New 'Re-Prefill' method boosts GUI grounding in VLMs by 4.3%
Prefill stage, not decoding, determines GUI grounding accuracy in VLMs.
A new study from researchers reveals a critical bottleneck in how Vision-Language Models (VLMs) perform GUI grounding—the ability to identify UI elements from natural language instructions. The team found that grounding follows a two-stage paradigm: the prefill stage determines candidate UI elements, while decoding refines final coordinates. This asymmetry makes prefill the decisive step, as errors in candidate selection during prefill cannot be corrected later. The finding challenges existing training-free approaches that rely on multiple inference runs like iterative cropping or candidate aggregation, which overlook the foundational role of prefill.

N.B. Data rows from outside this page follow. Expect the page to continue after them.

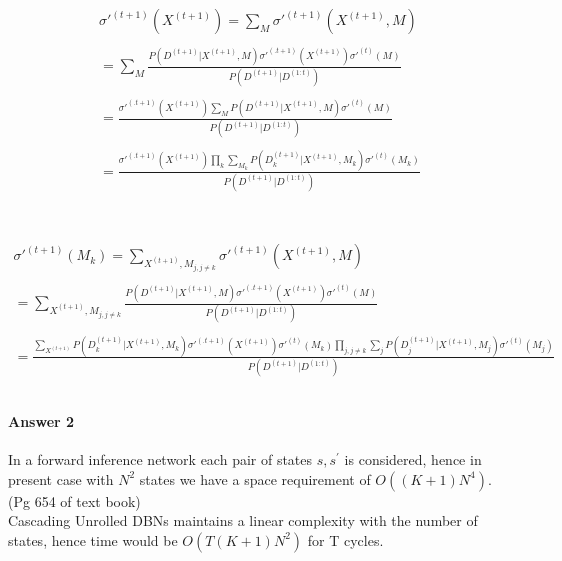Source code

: \documentclass[12pt]{article}
\begin{document}
\[\begin{array}{l}
 \sigma {'^{(t + 1)}}({X^{(t + 1)}}) = \sum\nolimits_M {\sigma {'^{(t + 1)}}({X^{(t + 1)}},M)}  \\ \\
  = \sum\limits_M {\frac{{P({D^{(t + 1)}}|{X^{(t + 1)}},M)\sigma {'^{(.t + 1)}}({X^{(t + 1)}})\sigma {'^{(t)}}(M)}}{{P({D^{(t + 1)}}|{D^{(1:t)}})}}}  \\ \\
  = \frac{{\sigma {'^{(.t + 1)}}({X^{(t + 1)}})\sum\limits_M {P({D^{(t + 1)}}|{X^{(t + 1)}},M)\sigma {'^{(t)}}(M)} }}{{P({D^{(t + 1)}}|{D^{(1:t)}})}} \\ \\
  = \frac{{\sigma {'^{(.t + 1)}}({X^{(t + 1)}})\prod\limits_k {\sum\limits_{{M_k}} {P({D^{(t + 1)}_{k}}|{X^{(t + 1)}},{M_k})\sigma {'^{(t)}}({M_k})} } }}{{P({D^{(t + 1)}}|{D^{(1:t)}})}} \\ 
 \end{array}\]
 \\
 \\
 
 \[\begin{array}{l}
 \sigma {'^{(t + 1)}}({M_k}) = \sum\nolimits_{{X^{(t + 1)}},{M_{j,j \ne k}}} {\sigma {'^{(t + 1)}}({X^{(t + 1)}},M)}  \\ \\
  = \sum\limits_{{X^{(t + 1)}},{M_{j,j \ne k}}} {\frac{{P({D^{(t + 1)}}|{X^{(t + 1)}},M)\sigma {'^{(.t + 1)}}({X^{(t + 1)}})\sigma {'^{(t)}}(M)}}{{P({D^{(t + 1)}}|{D^{(1:t)}})}}}  \\ \\
  = \frac{{\sum\limits_{{X^{(t + 1)}}} {P({D^{(t + 1)}_{k}}|{X^{(t + 1)}},{M_k})\sigma {'^{(.t + 1)}}({X^{(t + 1)}})} \sigma {'^{(t)}}({M_k})\prod\limits_{j,j \ne k} {\sum\limits_j {P({D^{(t + 1)}_{j}}|{X^{(t + 1)}},{M_j})\sigma {'^{(t)}}({M_j})} } }}{{P({D^{(t + 1)}}|{D^{(1:t)}})}} \\ \\
 \end{array}\]

 
\paragraph{Answer 2}

In a forward inference network each pair of states $s,s^{'}$ is considered, hence in present case with $N^{2}$ states we have a space requirement of $O((K+1)N^{4})$. (Pg 654 of text book)\\
Cascading Unrolled DBNs maintains a linear complexity with the number of states, hence time would be $O(T(K+1)N^{2})$ for T cycles.
\end{document}
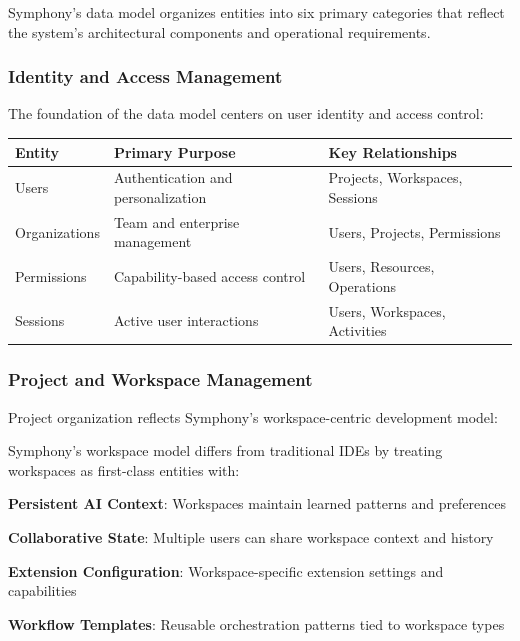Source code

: Symphony's data model organizes entities into six primary categories that reflect the system's architectural components and operational requirements.

\subsubsection*{Identity and Access Management}

The foundation of the data model centers on user identity and access control:

\begin{center}
\begin{tabular}{@{}lll@{}}
\toprule
\textbf{Entity} & \textbf{Primary Purpose} & \textbf{Key Relationships} \\
\midrule
Users & Authentication and personalization & Projects, Workspaces, Sessions \\
Organizations & Team and enterprise management & Users, Projects, Permissions \\
Permissions & Capability-based access control & Users, Resources, Operations \\
Sessions & Active user interactions & Users, Workspaces, Activities \\
\bottomrule
\end{tabular}
\end{center}

\subsubsection*{Project and Workspace Management}

Project organization reflects Symphony's workspace-centric development model:

\begin{infobox}[title=Workspace-Centric Design Philosophy]
Symphony's workspace model differs from traditional IDEs by treating workspaces as first-class entities with:
\begin{compactlist}
    \item \textbf{Persistent AI Context}: Workspaces maintain learned patterns and preferences
    \item \textbf{Collaborative State}: Multiple users can share workspace context and history
    \item \textbf{Extension Configuration}: Workspace-specific extension settings and capabilities
    \item \textbf{Workflow Templates}: Reusable orchestration patterns tied to workspace types
\end{compactlist}
\end{infobox}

To address this, the authors propose Re-Prefill, a training-free method that introduces an attention-guided second prefill stage. During inference, visual tokens receiving consistently high attention from the query's final token across layers are extracted as a preliminary target hypothesis. These tokens are appended to the input along with instruction hidden states, enabling the model to re-think its decision before generating coordinates. Experiments across four VLMs and five benchmarks—ScreenSpot-Pro, ScreenSpot-V2, OSWorld-G, UI-Vision, and MMBench-GUI—show consistent improvements without any additional training, with gains of up to 4.3% on ScreenSpot-Pro.
- GUI grounding in VLMs has a previously overlooked asymmetry: prefill selects candidates while decoding only refines coordinates, making prefill errors uncorrectable.
- Re-Prefill adds an attention-guided second prefill stage without retraining, using high-attention visual tokens to refine target hypotheses before coordinate generation.
- Achieved up to 4.3% improvement on ScreenSpot-Pro and consistent gains across four VLMs and five benchmarks.
Why It Matters
Boosts GUI agent accuracy without retraining, making VLMs more reliable for automating interface interactions.